I later told a snark that all my assets were going into tp, beans, and ammo. LOL. Sorry for the threadjack akubi. See? I told you I'd pay you back for breaking up my trifecta.

Ogg the Caveman said...

1. The initials of Jason Voorhees are JV.
2. In high school sports JV stands for Junior Varsity.
3. As a real estate speculator, Casey Serin was clearly part of the junior varsity.

Alternately:

1. Jason Voorhees was a character in a movie called Friday the 13th.
2. The largest earthquake in US history, the 1964 Alaskan quake, occured on a Friday.
3. That earthquake killed 131 people.
4. After cheating on an online IQ test, Casey Serin claimed that his IQ was 131.

Akubi said...

Well if FlyingMonkeyWarrior plays the game I'll accept your apologies Edgar. So far Stephanie J is the only one of Mocha's proverbial "kissin' cousins" in the clubhouse of "12 year olds boyz" to play the 6 Degrees of Casey Serin game.

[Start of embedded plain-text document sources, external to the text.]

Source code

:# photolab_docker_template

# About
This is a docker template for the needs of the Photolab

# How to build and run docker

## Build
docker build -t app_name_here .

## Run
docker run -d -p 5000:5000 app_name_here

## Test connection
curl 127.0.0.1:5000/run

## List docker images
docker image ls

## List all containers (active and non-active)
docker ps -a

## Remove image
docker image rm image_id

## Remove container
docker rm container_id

FlyingMonkeyWarrior said...

Thank you for the personal invitation, Akubi.
Here goes.


1. Jason Voorhees is a movie character who’s last name starts with a V.

2. In the Orwellian, cartoon based movie ‘V for Vendetta’ the main character’s name is “V”.

3. Bush has an Orwellian iron fist rule over the US military and government spending without budgeting, autonomous of the Legislative branch, the checks and balances, and despite promises he made under oath to protect the constitution, when he took office.

4. Con artists inspire confidence, steal money and without budgeting, buy grand things like koi ponds, and then leave broken promises in their wake.

5. Casey Serin is a con artist, koiboi.

How's that Akubi?

DISCLAIMER; All in good fun and all my opinion or just fiction, of course.

Anonymous said...

Okay, this one is EZ as pi.

Jason is a homicidal maniac.

Stephanie J. envies how liberating it must be to be a homicidal maniac.

If she were a homicidal maniac, Casey would be her first victim.

Anonymous said...

Very good Steph, FMW.

FlyingMonkeyWarrior said...

(-:

NotAnOptimist said...

1) Casey Serin shares the name "Casey" with Casey Jones, a character in Teenage Mutant Ninja Turtles.

2) Casey Jones almost always dons a hockey goalie mask.

3) A hockey goalie mask also happens to be the distinguishing physical characteristic of Jason Voorhees.